Noé
Las estaciones pertenecen a
dos categorías: están las estaciones de transición, la primavera y el otoño, en
las que el cielo bascula, y las estaciones estables, el verano y el invierno,
en las que parece fijarse una quietud agonizante.
Con el otoño empiezan los
tiempos morosos en que aumentan las noches, los soles palidecen y los
petirrojos reaparecen en los jardines, después de una misteriosa migración
forestal que dura todo el verano. Los últimos trabajos del jardinero -quitar
las hojas secas, purgar los grifos exteriores, guardar mesas y sillas- se
parecen al arreglo mortuorio que precede a la sepultura. Sólo la labor de
enterrar los bulbos de tulipanes, narcisos y jacintos expresa la esperanza en
una próxima primavera.
Todo está preparado para
recibir las lluvias tranquilas y densas de las noches otoñales. Es el tiempo de
Noé, el santo patrón de todas las inundaciones. Fijémonos en que su arca no
navega realmente. El arca no es botada, como un barco, sino que es el agua la
que va hasta ella. Como la lluvia no cesa durante días y días, al final el arca
se levanta bruscamente del suelo. No tiene velas ni timón. No va a ninguna
parte. Sólo flota a la deriva. No se le pide otra cosa. Por las ventanas vemos
salir la cabeza barbuda de Noé, el hocico de un jabalí, el cuello de una jirafa
y un chimpancé haciendo muecas.
Nada hay más simpático que
el papel casi ecológico de Noé: debe salvar las especies animales amenazadas de
desaparición por el Diluvio. Ese bueno de Yahvé tiene el detalle de salvar lo
esencial de su creación, amenazado por su propia cólera.
También está en este
episodio del Génesis el papel meteorológico que juega Dios, o si se prefiere,
la dimensión divina que se atribuye a la meteorología. La tempestad es la
cólera de Dios, la lluvia su tristeza, y cuando se reconcilia con la tierra, un
arco iris une los dos horizontes. El terrible Yahvé, al final incluso se pone
tierno y jura que no volverá a hacerlo: «No volveré a maldecir la tierra... y
no volveré a golpear a los seres vivos tal como lo he hecho. A partir de ahora,
mientras dure la tierra, las siembras y las cosechas, el frío y el calor, el
verano y el invierno, el día y la noche no cesarán jamás». Es la gran paz
campestre al ritmo de las estaciones, en resumen lo contrario y como el
antídoto de las convulsiones de la Historia.
Pero eso es otra cosa.
Aquel Noé, tanto tiempo encerrado en su arca inmóvil y balanceante, oyendo la
lluvia crepitando en el techo y cantando en los canalones, ¿qué debía hacer?

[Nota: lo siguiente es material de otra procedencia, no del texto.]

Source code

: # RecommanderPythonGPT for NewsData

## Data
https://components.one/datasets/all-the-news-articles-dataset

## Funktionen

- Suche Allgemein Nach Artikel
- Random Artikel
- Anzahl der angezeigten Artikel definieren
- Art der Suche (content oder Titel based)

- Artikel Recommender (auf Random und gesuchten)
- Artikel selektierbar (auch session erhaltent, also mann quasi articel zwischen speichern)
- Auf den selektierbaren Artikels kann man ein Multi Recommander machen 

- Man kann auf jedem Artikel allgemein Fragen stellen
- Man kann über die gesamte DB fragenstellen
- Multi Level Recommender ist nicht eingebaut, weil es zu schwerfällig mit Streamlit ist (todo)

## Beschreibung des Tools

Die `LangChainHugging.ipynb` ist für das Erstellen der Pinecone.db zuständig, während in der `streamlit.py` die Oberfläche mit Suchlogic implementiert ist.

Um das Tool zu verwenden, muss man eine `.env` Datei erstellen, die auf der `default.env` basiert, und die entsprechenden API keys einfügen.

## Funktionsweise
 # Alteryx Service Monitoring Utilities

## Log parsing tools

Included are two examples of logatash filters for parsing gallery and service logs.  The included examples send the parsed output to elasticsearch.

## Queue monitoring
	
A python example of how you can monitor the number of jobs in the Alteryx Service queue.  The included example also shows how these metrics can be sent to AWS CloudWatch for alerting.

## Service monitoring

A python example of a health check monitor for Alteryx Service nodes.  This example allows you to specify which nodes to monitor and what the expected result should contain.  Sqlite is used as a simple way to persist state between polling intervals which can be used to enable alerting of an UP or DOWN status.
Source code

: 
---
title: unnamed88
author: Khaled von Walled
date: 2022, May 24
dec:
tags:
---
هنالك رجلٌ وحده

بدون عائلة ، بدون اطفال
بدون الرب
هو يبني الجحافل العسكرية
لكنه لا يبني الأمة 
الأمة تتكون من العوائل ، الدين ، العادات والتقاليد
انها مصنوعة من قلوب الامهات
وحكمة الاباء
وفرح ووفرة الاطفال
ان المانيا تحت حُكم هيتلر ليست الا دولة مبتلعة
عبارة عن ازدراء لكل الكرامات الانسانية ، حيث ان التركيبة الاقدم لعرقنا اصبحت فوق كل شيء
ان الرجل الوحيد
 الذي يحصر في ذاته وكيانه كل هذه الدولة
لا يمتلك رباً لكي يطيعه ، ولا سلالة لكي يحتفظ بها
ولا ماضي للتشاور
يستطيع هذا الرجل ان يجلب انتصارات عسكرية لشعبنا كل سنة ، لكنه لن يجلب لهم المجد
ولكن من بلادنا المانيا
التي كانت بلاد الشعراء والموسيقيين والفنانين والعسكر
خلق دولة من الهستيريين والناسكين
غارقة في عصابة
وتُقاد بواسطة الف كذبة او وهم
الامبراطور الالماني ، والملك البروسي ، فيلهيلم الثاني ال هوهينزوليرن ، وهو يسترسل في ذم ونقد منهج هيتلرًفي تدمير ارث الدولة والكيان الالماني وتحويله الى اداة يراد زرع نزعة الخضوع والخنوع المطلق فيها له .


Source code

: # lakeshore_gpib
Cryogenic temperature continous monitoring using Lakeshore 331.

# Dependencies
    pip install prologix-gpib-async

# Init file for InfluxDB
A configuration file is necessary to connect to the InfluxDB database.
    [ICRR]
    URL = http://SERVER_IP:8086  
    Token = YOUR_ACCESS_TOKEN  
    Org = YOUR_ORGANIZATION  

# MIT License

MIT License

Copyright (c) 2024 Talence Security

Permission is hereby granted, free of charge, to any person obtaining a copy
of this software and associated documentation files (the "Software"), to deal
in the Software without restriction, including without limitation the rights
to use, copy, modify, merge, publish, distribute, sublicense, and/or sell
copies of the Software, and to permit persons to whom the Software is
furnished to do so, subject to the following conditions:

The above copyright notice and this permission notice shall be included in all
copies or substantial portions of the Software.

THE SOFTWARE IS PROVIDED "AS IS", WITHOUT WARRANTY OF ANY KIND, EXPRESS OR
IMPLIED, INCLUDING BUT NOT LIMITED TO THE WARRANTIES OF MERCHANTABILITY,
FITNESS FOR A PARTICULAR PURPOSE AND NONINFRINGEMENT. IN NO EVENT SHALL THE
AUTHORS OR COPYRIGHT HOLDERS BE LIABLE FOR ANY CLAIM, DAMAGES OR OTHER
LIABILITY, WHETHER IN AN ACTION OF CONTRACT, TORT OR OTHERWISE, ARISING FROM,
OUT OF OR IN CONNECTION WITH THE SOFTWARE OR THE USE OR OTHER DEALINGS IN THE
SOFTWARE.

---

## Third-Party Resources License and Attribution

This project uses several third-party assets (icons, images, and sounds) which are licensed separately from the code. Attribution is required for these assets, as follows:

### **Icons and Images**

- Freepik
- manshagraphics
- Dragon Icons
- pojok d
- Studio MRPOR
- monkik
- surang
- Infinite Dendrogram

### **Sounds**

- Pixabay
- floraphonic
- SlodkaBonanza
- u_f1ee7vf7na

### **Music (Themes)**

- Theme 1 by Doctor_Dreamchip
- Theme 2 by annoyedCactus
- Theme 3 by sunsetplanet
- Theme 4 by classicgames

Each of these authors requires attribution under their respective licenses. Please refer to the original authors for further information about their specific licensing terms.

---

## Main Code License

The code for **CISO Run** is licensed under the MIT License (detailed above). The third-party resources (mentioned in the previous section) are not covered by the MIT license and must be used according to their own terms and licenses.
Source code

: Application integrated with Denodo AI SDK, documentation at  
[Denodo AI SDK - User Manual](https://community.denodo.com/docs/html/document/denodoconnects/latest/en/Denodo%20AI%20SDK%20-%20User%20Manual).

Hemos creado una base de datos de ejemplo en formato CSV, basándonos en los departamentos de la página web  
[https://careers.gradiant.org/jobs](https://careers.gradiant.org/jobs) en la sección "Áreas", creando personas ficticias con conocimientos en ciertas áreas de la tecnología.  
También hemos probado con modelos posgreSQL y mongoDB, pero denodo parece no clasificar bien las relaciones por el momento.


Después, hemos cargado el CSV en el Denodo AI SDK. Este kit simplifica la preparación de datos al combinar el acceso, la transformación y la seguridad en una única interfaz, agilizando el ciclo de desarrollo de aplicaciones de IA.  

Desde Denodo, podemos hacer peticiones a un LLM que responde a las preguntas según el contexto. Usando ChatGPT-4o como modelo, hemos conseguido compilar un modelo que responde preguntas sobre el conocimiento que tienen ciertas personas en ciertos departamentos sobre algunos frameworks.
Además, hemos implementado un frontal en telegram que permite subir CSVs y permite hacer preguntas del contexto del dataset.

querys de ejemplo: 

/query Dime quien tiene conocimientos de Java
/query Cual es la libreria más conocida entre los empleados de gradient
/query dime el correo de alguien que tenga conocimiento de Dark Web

¿Acaso dormía? Está demostrado que la gente duerme más en invierno que en
verano. También engordan un poco (habrá que hacer una cura de adelgazamiento
en primavera). El hombre invernal imita, a pequeña escala, al lirón o a la
marmota hibernando.
Muy bien, pero eso no
responde a la pregunta. ¿Qué hacía Noé en medio de aquel zoológico, sin duda
tan amodorrado como él? La cuestión es digna de excitar la pluma de algún
novelista. Lo confieso, sí, yo estuve tentado de escribir El diario de a bordo
de Noé. Pero después descubrí un texto admirable de Marcel Proust en Los
placeres y los días (sólo el título debería haberme puesto en guardia), que
hacía vana mi empresa. Es este:
Cuando yo era niño, ningún
personaje de la Historia sagrada me parecía tan digno de compasión como Noé, a
causa del Diluvio que le mantiene encerrado en el arca durante cuarenta días.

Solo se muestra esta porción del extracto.